====== Raw data ======

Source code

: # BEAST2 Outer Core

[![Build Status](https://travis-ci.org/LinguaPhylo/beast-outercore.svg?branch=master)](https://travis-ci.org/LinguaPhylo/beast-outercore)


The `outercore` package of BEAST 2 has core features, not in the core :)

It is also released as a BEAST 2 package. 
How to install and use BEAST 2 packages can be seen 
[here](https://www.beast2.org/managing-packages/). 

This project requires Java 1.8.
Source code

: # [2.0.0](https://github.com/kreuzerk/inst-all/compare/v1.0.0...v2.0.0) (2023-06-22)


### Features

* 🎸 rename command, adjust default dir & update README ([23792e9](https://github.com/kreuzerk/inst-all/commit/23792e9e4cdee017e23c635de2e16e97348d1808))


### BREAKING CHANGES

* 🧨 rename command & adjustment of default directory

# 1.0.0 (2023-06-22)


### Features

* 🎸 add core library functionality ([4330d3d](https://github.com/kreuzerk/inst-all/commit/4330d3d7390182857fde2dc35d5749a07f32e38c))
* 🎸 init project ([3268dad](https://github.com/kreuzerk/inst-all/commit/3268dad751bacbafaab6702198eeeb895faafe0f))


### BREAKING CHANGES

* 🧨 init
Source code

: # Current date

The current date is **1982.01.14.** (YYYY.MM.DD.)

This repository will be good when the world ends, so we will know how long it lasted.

======
====== Raw data ======

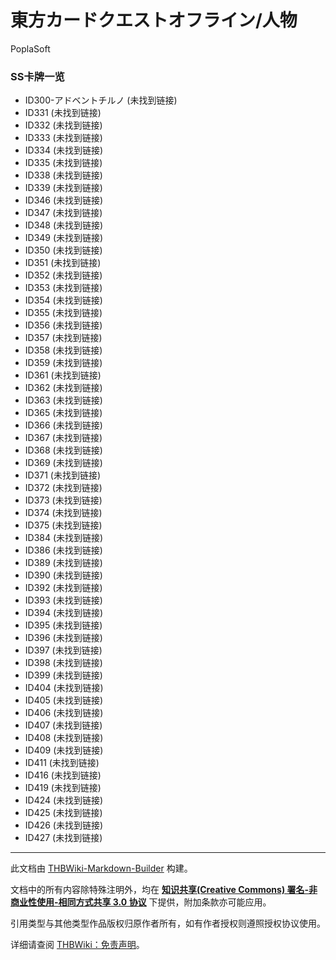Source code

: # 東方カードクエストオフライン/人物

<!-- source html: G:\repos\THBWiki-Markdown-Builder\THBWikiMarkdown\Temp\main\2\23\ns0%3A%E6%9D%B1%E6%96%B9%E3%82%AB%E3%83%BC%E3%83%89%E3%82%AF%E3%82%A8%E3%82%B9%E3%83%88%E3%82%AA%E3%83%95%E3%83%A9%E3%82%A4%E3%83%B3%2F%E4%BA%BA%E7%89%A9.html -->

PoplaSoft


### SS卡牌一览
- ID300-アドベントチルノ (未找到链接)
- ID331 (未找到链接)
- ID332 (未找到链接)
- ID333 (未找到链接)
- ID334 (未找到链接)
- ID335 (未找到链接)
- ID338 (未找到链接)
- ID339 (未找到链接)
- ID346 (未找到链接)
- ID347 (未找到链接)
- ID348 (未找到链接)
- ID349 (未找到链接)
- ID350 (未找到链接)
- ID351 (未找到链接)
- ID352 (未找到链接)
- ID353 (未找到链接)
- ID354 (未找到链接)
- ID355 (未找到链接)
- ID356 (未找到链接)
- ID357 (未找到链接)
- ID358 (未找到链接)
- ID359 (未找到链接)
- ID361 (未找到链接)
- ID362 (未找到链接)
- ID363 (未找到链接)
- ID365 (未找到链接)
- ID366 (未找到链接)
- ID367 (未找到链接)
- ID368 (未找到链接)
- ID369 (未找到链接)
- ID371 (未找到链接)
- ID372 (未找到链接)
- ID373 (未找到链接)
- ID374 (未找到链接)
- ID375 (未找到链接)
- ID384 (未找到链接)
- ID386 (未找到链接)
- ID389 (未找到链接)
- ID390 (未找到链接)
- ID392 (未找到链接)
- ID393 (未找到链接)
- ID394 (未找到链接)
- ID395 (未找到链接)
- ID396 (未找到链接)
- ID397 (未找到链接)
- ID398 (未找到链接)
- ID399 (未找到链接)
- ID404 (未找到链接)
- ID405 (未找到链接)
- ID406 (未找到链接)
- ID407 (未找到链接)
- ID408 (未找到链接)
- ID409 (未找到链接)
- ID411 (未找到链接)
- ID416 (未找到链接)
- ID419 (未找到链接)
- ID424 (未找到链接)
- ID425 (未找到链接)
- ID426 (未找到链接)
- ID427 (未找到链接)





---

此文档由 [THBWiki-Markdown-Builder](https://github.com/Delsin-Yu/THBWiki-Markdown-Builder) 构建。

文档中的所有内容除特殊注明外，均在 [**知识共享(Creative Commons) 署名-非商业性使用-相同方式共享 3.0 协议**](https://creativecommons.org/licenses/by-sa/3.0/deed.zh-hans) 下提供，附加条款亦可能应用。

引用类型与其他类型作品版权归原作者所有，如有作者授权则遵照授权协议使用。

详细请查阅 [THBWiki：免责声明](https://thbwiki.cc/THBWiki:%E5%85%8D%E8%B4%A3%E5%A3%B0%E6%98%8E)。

======
====== Raw data ======

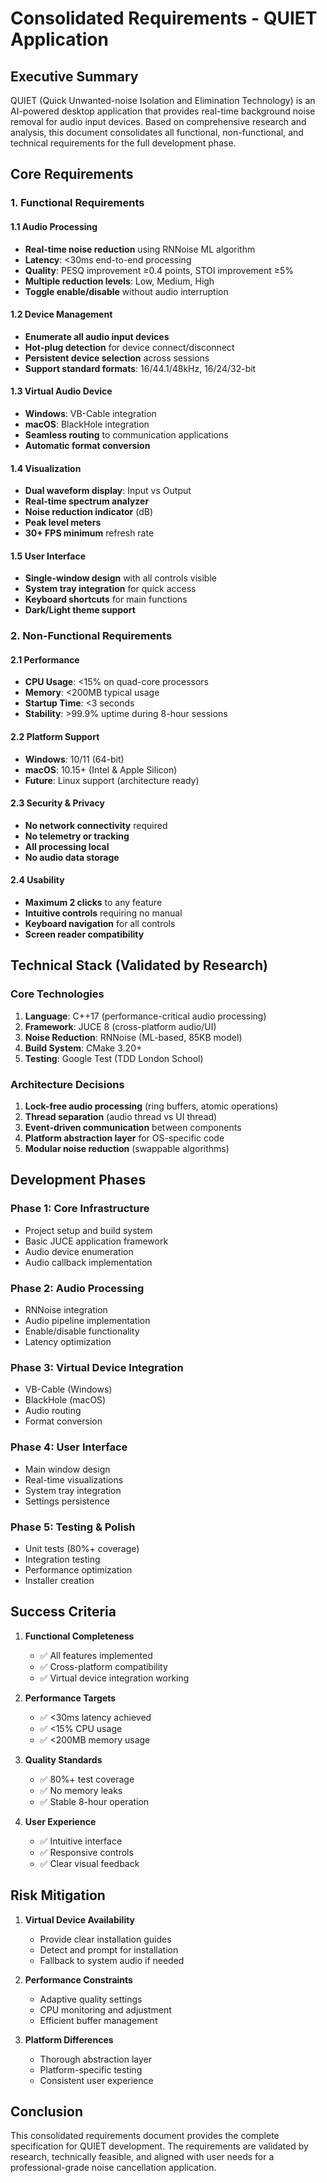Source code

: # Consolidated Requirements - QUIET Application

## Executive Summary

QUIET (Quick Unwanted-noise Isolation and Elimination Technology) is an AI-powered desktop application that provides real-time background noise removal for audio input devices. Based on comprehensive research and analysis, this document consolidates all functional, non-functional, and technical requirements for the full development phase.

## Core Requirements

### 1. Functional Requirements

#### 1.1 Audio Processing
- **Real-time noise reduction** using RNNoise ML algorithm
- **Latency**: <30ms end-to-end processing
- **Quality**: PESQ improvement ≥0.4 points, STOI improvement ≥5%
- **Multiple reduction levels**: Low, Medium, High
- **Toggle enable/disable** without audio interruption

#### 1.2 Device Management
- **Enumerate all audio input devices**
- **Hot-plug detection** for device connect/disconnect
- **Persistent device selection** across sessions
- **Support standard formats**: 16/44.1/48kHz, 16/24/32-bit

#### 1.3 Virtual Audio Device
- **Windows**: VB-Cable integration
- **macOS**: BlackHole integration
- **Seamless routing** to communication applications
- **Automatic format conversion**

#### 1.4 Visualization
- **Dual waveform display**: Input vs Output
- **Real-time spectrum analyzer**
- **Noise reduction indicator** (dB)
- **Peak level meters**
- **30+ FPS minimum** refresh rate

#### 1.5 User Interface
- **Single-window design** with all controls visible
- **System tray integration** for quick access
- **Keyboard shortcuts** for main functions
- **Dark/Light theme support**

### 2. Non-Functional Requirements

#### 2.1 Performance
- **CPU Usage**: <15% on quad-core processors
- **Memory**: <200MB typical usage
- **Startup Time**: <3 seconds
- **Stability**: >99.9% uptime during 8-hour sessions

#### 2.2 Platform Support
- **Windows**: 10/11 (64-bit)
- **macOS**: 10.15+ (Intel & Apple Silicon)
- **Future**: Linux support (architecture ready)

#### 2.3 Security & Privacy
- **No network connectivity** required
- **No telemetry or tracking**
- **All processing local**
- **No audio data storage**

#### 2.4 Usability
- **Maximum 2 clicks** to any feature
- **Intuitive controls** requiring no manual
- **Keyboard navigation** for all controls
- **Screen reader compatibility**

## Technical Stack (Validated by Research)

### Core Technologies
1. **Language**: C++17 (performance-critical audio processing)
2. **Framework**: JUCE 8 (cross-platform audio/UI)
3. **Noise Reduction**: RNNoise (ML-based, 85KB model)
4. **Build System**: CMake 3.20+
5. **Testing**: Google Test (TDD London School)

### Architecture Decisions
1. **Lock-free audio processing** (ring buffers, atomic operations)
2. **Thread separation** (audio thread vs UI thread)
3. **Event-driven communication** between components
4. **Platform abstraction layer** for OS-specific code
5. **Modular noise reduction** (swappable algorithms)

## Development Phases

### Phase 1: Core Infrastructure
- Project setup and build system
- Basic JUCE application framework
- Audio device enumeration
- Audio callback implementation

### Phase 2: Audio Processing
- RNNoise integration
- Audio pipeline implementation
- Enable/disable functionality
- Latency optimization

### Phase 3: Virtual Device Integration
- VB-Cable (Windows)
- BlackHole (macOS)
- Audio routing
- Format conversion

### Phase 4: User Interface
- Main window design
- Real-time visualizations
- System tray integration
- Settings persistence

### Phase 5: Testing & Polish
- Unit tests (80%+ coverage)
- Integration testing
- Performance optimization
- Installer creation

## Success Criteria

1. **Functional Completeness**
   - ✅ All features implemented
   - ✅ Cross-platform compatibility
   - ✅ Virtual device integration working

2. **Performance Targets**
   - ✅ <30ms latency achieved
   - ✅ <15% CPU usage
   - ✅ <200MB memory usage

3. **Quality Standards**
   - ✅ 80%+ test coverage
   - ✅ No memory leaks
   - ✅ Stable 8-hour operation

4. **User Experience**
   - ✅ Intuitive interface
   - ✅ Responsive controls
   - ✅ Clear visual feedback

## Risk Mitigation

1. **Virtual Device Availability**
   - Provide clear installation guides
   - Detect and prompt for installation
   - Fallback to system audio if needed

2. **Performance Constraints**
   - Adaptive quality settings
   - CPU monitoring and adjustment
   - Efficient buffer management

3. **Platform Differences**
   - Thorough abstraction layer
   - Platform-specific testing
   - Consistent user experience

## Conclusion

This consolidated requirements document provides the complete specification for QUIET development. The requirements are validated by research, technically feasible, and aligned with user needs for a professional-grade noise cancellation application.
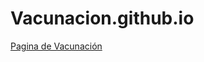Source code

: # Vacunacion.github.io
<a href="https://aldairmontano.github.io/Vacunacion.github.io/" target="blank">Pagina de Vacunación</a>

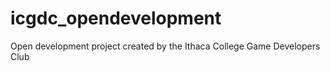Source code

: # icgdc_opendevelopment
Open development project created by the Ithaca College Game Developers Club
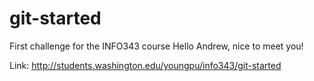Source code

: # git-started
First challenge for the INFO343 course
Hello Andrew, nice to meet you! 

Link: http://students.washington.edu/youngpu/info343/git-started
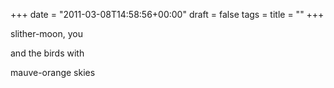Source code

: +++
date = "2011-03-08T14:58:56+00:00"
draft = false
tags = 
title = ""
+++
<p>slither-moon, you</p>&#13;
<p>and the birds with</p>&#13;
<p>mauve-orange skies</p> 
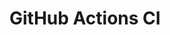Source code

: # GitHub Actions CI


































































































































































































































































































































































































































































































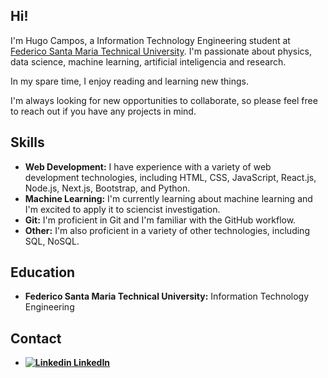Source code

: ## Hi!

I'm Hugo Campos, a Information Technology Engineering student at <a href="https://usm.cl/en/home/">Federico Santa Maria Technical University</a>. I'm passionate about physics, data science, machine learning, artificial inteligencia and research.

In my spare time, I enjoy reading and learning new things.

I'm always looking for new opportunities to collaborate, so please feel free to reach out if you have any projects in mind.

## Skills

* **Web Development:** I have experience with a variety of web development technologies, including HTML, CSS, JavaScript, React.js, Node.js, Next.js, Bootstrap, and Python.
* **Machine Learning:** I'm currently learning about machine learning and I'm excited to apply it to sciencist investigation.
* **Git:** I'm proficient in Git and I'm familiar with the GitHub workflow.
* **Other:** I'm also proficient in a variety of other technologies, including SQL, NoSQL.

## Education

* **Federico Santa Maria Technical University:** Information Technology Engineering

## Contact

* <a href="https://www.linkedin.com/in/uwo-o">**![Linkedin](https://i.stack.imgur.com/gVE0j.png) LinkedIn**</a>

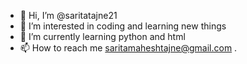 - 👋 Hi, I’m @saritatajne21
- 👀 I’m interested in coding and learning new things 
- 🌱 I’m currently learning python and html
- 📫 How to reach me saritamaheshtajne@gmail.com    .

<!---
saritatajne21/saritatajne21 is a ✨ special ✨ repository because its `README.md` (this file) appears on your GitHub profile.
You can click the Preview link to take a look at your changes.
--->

======

▸ The task: Go through the records above, find each line with the string "disable", and copy it.

▸ Task solution:
- **Toggle enable/disable** without audio interruption
- Enable/disable functionality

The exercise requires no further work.